**Task brief:** Return a faithful copy of all the entries, omitting the images.

(Records drawn from a dataset)
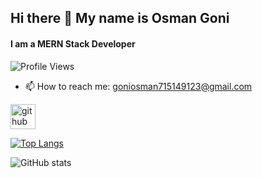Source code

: ## Hi there 👋 My name is Osman Goni
#### I am a MERN Stack Developer

![Profile Views](https://komarev.com/ghpvc/?username=goni715)




- 📫 How to reach me: goniosman715149123@gmail.com 


[<img src='https://cdn.jsdelivr.net/npm/simple-icons@3.0.1/icons/github.svg' alt='github' height='40'>](https://github.com/goni715)  

[![Top Langs](https://github-readme-stats.vercel.app/api/top-langs/?username=goni715)](https://github.com/anuraghazra/github-readme-stats)

![GitHub stats](https://github-readme-stats.vercel.app/api?username=goni715&show_icons=true&count_private=true)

**Exercise result:**
Source code

: ## Hi there 👋 My name is Osman Goni
#### I am a MERN Stack Developer

![Profile Views](https://komarev.com/ghpvc/?username=goni715)




- 📫 How to reach me: goniosman715149123@gmail.com 


[<img src='https://cdn.jsdelivr.net/npm/simple-icons@3.0.1/icons/github.svg' alt='github' height='40'>](https://github.com/goni715)  

[![Top Langs](https://github-readme-stats.vercel.app/api/top-langs/?username=goni715)](https://github.com/anuraghazra/github-readme-stats)

![GitHub stats](https://github-readme-stats.vercel.app/api?username=goni715&show_icons=true&count_private=true)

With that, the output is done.